* WHAT TO DO:
Looking at the records below, count how many lines contain the string "TinyML". Give that number alone.

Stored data
════════════════════

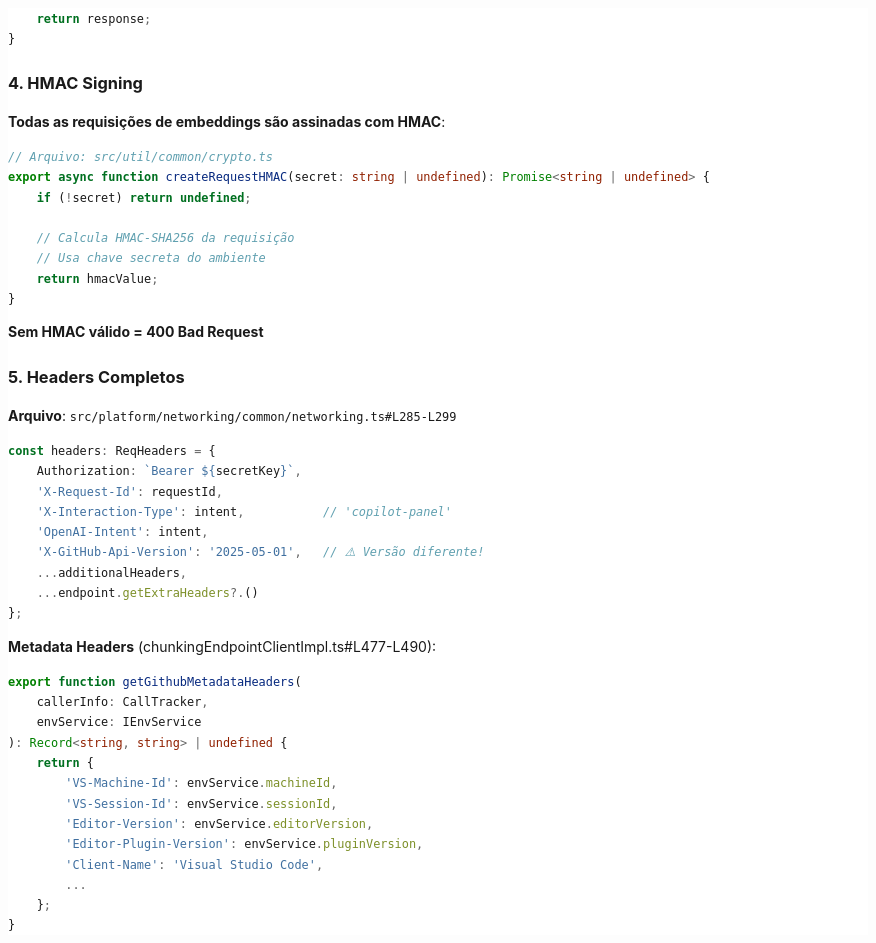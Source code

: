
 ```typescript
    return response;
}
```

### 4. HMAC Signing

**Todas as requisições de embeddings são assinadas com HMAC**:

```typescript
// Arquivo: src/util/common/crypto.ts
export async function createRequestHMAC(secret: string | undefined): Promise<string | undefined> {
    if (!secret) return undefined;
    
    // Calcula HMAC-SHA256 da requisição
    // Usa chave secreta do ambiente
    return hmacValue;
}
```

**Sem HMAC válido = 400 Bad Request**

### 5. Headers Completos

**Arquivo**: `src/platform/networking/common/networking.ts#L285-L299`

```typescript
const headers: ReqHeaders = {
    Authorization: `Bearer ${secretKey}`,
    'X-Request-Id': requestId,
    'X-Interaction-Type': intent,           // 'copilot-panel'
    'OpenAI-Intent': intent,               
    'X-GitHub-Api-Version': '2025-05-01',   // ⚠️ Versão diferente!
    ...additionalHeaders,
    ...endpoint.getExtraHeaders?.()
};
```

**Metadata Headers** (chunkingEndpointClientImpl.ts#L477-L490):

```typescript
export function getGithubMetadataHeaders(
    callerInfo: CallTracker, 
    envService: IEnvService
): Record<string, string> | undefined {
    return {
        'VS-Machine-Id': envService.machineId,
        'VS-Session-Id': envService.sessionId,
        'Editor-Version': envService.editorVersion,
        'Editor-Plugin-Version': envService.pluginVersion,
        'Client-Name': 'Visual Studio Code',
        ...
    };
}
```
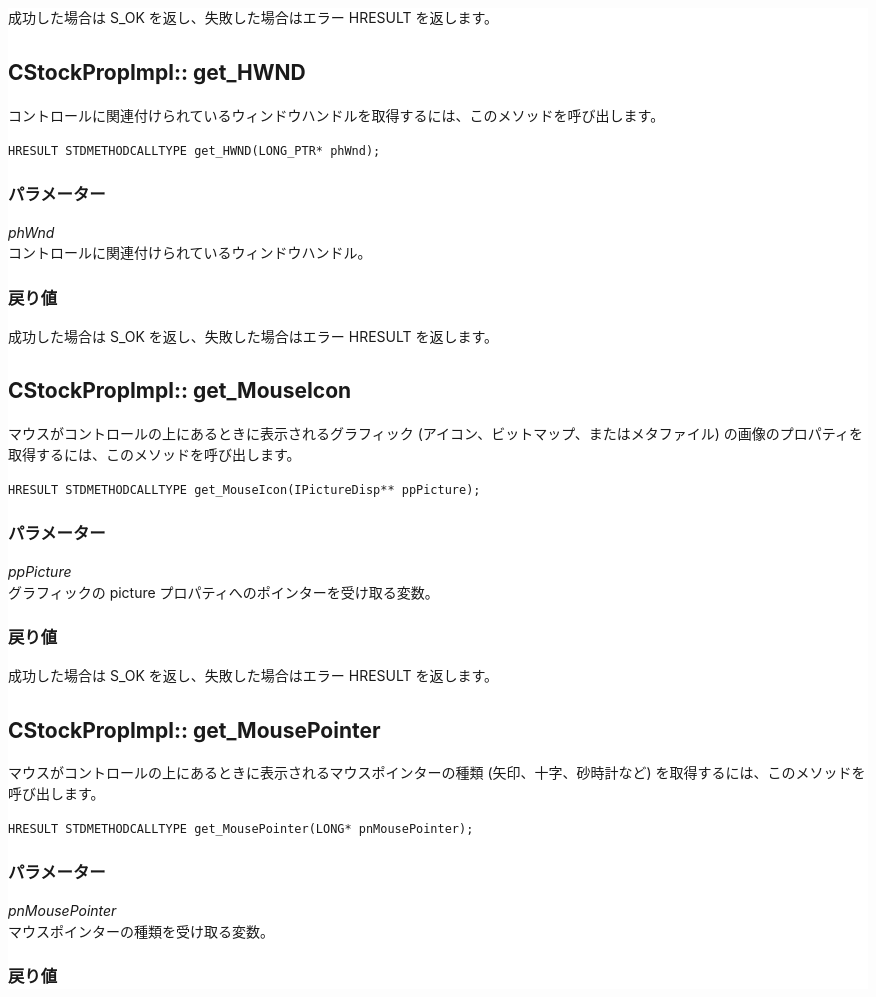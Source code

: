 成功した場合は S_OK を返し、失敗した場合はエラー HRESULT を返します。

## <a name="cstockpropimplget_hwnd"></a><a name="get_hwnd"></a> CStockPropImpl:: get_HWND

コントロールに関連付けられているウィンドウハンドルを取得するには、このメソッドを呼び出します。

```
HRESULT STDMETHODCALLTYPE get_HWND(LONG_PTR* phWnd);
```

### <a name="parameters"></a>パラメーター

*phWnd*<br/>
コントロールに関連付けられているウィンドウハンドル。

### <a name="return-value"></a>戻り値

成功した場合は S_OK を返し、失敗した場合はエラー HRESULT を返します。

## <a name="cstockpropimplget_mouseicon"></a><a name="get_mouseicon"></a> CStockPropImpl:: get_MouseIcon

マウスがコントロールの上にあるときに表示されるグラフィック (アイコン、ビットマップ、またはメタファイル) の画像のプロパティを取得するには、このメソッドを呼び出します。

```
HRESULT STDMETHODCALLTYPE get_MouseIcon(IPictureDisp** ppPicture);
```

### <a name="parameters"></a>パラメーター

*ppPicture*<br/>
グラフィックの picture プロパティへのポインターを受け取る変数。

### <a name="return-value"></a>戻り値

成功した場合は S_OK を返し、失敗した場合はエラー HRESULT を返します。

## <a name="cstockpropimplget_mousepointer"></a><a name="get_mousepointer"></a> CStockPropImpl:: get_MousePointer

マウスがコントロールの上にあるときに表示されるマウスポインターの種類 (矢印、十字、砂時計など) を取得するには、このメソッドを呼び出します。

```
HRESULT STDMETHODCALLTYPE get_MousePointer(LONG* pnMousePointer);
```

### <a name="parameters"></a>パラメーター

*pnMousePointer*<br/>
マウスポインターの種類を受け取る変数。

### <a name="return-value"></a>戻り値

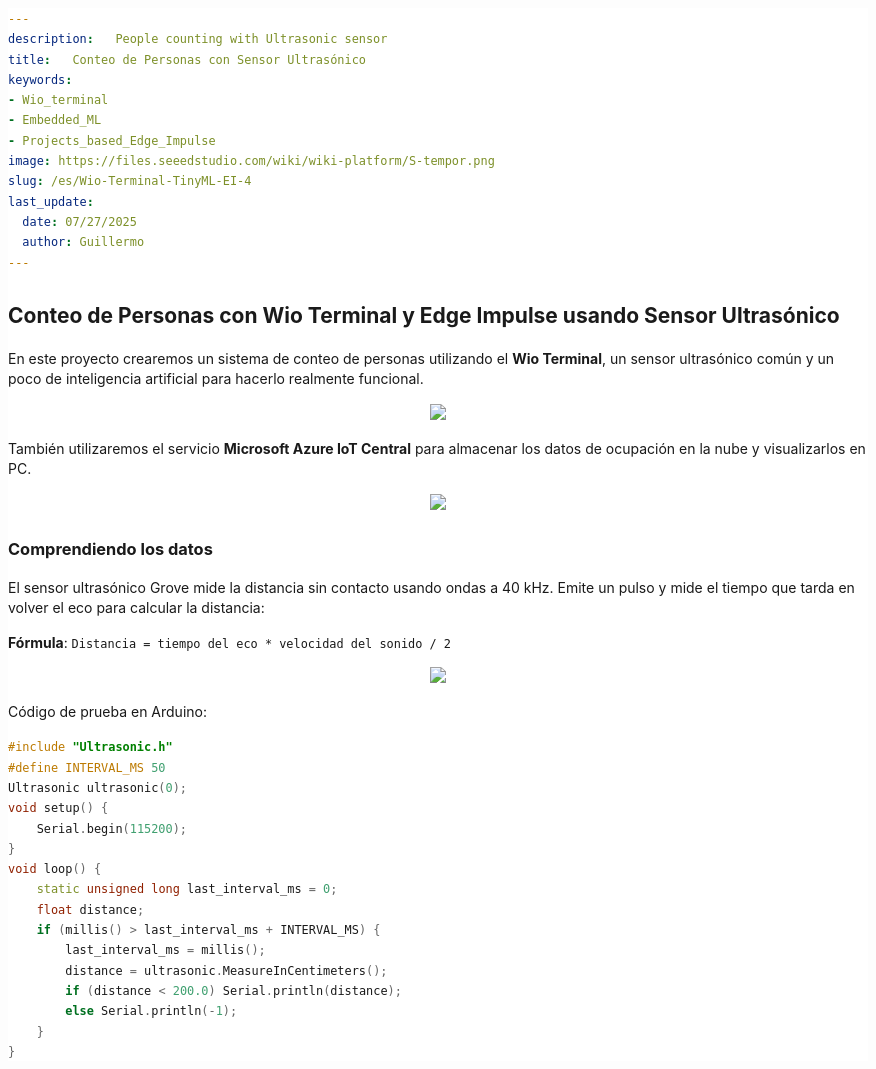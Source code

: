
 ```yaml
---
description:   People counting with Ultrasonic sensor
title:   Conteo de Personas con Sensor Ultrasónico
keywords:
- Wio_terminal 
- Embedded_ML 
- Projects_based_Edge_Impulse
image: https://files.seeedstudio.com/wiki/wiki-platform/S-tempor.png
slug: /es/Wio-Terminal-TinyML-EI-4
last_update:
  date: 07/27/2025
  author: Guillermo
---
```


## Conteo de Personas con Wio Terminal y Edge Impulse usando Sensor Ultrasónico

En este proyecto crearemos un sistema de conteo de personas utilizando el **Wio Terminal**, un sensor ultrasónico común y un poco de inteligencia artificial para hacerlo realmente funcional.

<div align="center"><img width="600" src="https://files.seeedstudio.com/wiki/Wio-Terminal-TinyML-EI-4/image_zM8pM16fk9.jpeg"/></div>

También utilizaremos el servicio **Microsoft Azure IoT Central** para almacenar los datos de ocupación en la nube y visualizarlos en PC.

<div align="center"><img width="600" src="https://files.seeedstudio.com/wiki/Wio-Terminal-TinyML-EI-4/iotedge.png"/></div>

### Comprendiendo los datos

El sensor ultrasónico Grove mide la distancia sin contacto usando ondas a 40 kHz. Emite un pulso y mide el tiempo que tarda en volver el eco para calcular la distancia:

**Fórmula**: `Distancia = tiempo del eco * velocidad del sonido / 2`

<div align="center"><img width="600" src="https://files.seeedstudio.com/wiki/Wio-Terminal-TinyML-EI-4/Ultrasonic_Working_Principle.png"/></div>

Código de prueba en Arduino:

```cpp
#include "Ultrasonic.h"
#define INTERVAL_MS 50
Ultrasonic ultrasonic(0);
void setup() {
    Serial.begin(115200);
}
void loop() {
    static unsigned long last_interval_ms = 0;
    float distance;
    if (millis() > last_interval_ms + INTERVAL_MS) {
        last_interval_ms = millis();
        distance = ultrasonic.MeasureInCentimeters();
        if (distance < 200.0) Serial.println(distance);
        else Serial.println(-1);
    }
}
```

════════════════════

* WORKED SOLUTION:
4